“Hi Santa
I love you”
– anonymous, in a letter to Santa
“I would say that PISD has been the best district I have worked at. The emotional intelligence of the people who work for the district – they have their heart in the right place and that’s trying to educate the children they serve. I think that for the most part all campuses in our district do that. They really focus on each individual child.”
– Mario Acosta, former Parmer Lane Elementary principal after the announcement he will assume a position with Texas Education Agency
“I love books and I love to talk to people, so I thought this would be a great job. I just like to read. I like to read and I like to talk, and I have a lot of energy.”
– Beth Lee, owner of the recently opened The Book Box store
“Our main goal is that all high schools will truly prepare students for future college and career opportunities. We can do that with three high schools or four high schools. Although we may be delaying the opening of a fourth high school, we will continue our efforts to expand programs at our existing high schools so that every high school in PISD is an educational environment in which students want to learn and prepare for the future.”
– Mark Kincaid, executive director of College and Career Readiness for Pflugerville ISD, on the delayed opening of High School Four
“Today no detail is forgotten in the effort to reenact the 19th Century ball. The 22-member Texas Cowboys’ Christmas Ball Association, which sponsors the dance and owns Pioneer Hall, strives each year to create a setting that transports guests back to the frontier days from the moment they enter Pioneer Hall.
“Men bow and women curtsy. The hall is decorated with quilts and cedar boughs. Association members don matching outfits with the men in black vests and cowboy attire, and the women in Victorian blouses and taffeta skirts over hoop petticoats. There is a strict no-jeans policy for women, and men are still required to check their hats, spurs and guns at the door.”
– U.S. Sen.
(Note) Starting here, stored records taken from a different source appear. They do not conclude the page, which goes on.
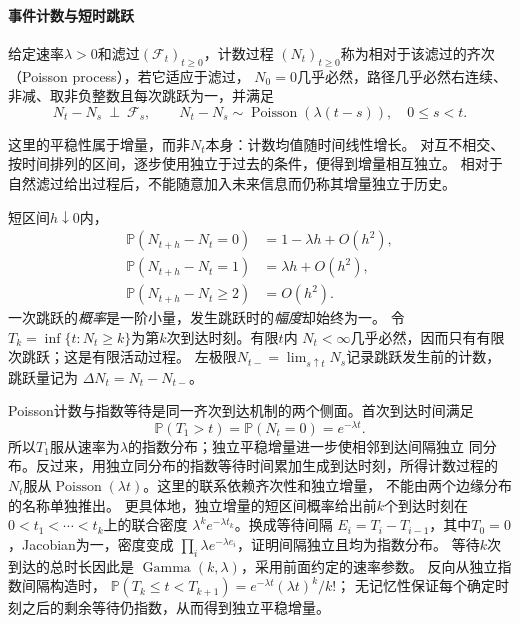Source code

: \paragraph{事件计数与短时跳跃}
\begin{definition}[齐次Poisson过程]
\label{def:rv-poisson-process}
给定速率\(\lambda>0\)和滤过\((\mathcal F_t)_{t\geq0}\)，计数过程
\((N_t)_{t\geq0}\)称为相对于该滤过的齐次（Poisson process），若它适应于滤过，
\(N_0=0\)几乎必然，路径几乎必然右连续、非减、取非负整数且每次跳跃为一，并满足
\[
N_t-N_s\ \perp\ \mathcal F_s,\qquad
N_t-N_s\sim\operatorname{Poisson}(\lambda(t-s)),
\quad 0\leq s<t.
\]
\end{definition}
这里的平稳性属于增量，而非\(N_t\)本身：计数均值随时间线性增长。
对互不相交、按时间排列的区间，逐步使用独立于过去的条件，便得到增量相互独立。
相对于自然滤过给出过程后，不能随意加入未来信息而仍称其增量独立于历史。

短区间\(h\downarrow0\)内，
\[
\begin{aligned}
\mathbb P(N_{t+h}-N_t=0)&=1-\lambda h+O(h^2),\\
\mathbb P(N_{t+h}-N_t=1)&=\lambda h+O(h^2),\\
\mathbb P(N_{t+h}-N_t\geq2)&=O(h^2).
\end{aligned}
\]
一次跳跃的\emph{概率}是一阶小量，发生跳跃时的\emph{幅度}却始终为一。
令\(T_k=\inf\{t:N_t\geq k\}\)为第\(k\)次到达时刻。有限\(t\)内
\(N_t<\infty\)几乎必然，因而只有有限次跳跃；这是有限活动过程。
左极限\(N_{t-}=\lim_{s\uparrow t}N_s\)记录跳跃发生前的计数，跳跃量记为
\(\Delta N_t=N_t-N_{t-}\)。

Poisson计数与指数等待是同一齐次到达机制的两个侧面。首次到达时间满足
\[
  \mathbb{P}(T_1>t)
  =
  \mathbb{P}(N_t=0)
  =
  e^{-\lambda t}.
\]
所以\(T_1\)服从速率为\(\lambda\)的指数分布；独立平稳增量进一步使相邻到达间隔独立
同分布。反过来，用独立同分布的指数等待时间累加生成到达时刻，所得计数过程的
\(N_t\)服从\(\operatorname{Poisson}(\lambda t)\)。这里的联系依赖齐次性和独立增量，
不能由两个边缘分布的名称单独推出。
更具体地，独立增量的短区间概率给出前\(k\)个到达时刻在
\(0<t_1<\cdots<t_k\)上的联合密度
\(\lambda^k e^{-\lambda t_k}\)。换成等待间隔
\(E_i=T_i-T_{i-1}\)，其中\(T_0=0\)，Jacobian为一，密度变成
\(\prod_i\lambda e^{-\lambda e_i}\)，证明间隔独立且均为指数分布。
等待\(k\)次到达的总时长因此是
\(\operatorname{Gamma}(k,\lambda)\)，采用前面约定的速率参数。
反向从独立指数间隔构造时，
\(\mathbb P(T_k\leq t<T_{k+1})=e^{-\lambda t}(\lambda t)^k/k!\)；
无记忆性保证每个确定时刻之后的剩余等待仍指数，从而得到独立平稳增量。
John Cornyn on the 75th anniversary of “The Cowboys’ Christmas Ball”frontier dance in Anson, Texas
“The federal government continues to compromise the safety and security of our country, and is adding insult to injury by leaving the cost of incarcerating criminal aliens who have infiltrated a border Washington has failed to secure on the backs of our state and local communities.”
– Gov. Rick Perry Dec. 11 on the federal government’s proposed slashing of funding from the State Criminal Alien Assistance Program, which helps states cover the costs of incarcerating illegal aliens who have committed crimes in the U.S.
“One in eight women will be diagnosed with breast cancer in their lifetime, and one in five of those diagnoses will be made in women between the ages of 40 and 49. We are gathering here to make it clear to the women of Texas that annual mammograms for anyone over 40 are, and will continue to be, important tools in the battle against this disease.”
– Texas First Lady Anita Perry Dec. 7 as she was joined by breast cancer survivors, health care advocates and medical providers to emphasize the importance of routine screening mammograms for women over the age of 40.
“Unemployment is still an issue for too many families, but our state will keep working to cultivate a job-friendly business climate until every Texan who wants a job can have one.”
– Gov. Rick Perry on Dec. 18 on the state’s November unemployment rate of 8.0 percent, a decrease from 8.3 percent in October
“Moving suspected terrorists from Guantanamo to the United States is a disastrous decision by the President that defies the will of Congress and the American people. This is yet another step back to the pre-9/11 mindset that treated terrorism as only a matter for the federal criminal justice system. But we know that the attacks of September 11, 2001 were acts of war. The fact that there was a major terrorist attack on our own soil just weeks ago – at Fort Hood, in my own state of Texas – reminds us that we are still a nation at war.
“The administration has already fully embraced both of the policies for which Guantanamo was criticized around the world – indefinite preventive detention, and the military commissions. I don’t see what possible good it can do to close Guantanamo and let the accused terrorists back into countries that will allow them to have free reign.
“Conferring the rights and privileges of U.S. citizens on terrorists who do not deserve them is a reckless decision. It will put at risk their value as sources of intelligence, and the national security information we have about them. It will give them a chance to spread their ideology of hate among our domestic prison population, pose unnecessary dangers for local law enforcement, and raise the added risk of judicial release or even escape.”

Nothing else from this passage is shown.